YOUR TASK => Which lines in the data below contain the word "conversion"? Return each of them.

Top of DATA RECORDS

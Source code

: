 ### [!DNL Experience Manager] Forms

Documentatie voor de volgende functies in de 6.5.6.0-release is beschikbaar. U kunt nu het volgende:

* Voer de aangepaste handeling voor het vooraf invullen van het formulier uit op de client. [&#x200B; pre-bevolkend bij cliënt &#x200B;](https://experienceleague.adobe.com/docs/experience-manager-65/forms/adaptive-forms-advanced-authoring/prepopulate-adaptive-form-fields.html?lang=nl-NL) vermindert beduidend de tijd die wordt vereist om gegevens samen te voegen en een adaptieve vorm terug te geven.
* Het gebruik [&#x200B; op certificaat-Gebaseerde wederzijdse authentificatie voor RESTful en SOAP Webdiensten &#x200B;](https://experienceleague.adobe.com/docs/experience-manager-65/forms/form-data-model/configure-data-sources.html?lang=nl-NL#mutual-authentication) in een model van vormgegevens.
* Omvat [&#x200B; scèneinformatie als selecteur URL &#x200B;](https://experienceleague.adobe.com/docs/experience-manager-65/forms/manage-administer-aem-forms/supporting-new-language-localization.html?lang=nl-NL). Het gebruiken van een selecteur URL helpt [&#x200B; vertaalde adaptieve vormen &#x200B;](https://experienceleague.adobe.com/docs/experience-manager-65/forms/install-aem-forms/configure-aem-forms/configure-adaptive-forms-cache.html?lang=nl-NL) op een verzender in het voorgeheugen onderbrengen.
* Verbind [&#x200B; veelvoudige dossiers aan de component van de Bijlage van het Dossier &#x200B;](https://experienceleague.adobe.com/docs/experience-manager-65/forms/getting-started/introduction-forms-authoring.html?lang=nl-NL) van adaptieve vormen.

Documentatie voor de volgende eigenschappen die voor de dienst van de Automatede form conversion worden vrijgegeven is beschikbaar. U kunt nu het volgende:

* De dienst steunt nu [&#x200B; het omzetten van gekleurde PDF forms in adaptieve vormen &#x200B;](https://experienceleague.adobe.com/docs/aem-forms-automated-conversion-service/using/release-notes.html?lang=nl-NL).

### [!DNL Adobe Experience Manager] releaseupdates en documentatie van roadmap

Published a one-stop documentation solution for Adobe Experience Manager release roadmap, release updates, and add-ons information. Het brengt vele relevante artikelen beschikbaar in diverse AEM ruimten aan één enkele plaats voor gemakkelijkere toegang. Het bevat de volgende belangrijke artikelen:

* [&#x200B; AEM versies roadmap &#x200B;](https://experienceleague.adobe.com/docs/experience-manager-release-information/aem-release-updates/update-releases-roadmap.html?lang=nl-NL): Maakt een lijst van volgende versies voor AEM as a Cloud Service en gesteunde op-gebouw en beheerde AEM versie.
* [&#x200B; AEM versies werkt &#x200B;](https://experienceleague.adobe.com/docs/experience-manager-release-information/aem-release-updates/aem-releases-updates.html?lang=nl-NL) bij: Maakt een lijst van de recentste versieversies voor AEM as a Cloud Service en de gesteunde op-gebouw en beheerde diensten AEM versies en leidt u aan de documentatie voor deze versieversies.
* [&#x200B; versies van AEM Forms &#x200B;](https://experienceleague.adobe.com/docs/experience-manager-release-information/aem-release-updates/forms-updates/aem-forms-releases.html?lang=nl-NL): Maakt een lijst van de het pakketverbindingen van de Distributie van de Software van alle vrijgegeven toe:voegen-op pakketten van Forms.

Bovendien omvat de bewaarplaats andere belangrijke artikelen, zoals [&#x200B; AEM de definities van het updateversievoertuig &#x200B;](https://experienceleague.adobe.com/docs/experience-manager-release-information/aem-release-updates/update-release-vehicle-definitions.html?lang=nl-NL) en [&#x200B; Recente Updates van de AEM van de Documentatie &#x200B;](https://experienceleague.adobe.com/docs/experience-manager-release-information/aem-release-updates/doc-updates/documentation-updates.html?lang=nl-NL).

Bottom of DATA RECORDS

OUTPUT BELOW =>
Documentatie voor de volgende eigenschappen die voor de dienst van de Automatede form conversion worden vrijgegeven is beschikbaar. U kunt nu het volgende:
* De dienst steunt nu [&#x200B; het omzetten van gekleurde PDF forms in adaptieve vormen &#x200B;](https://experienceleague.adobe.com/docs/aem-forms-automated-conversion-service/using/release-notes.html?lang=nl-NL).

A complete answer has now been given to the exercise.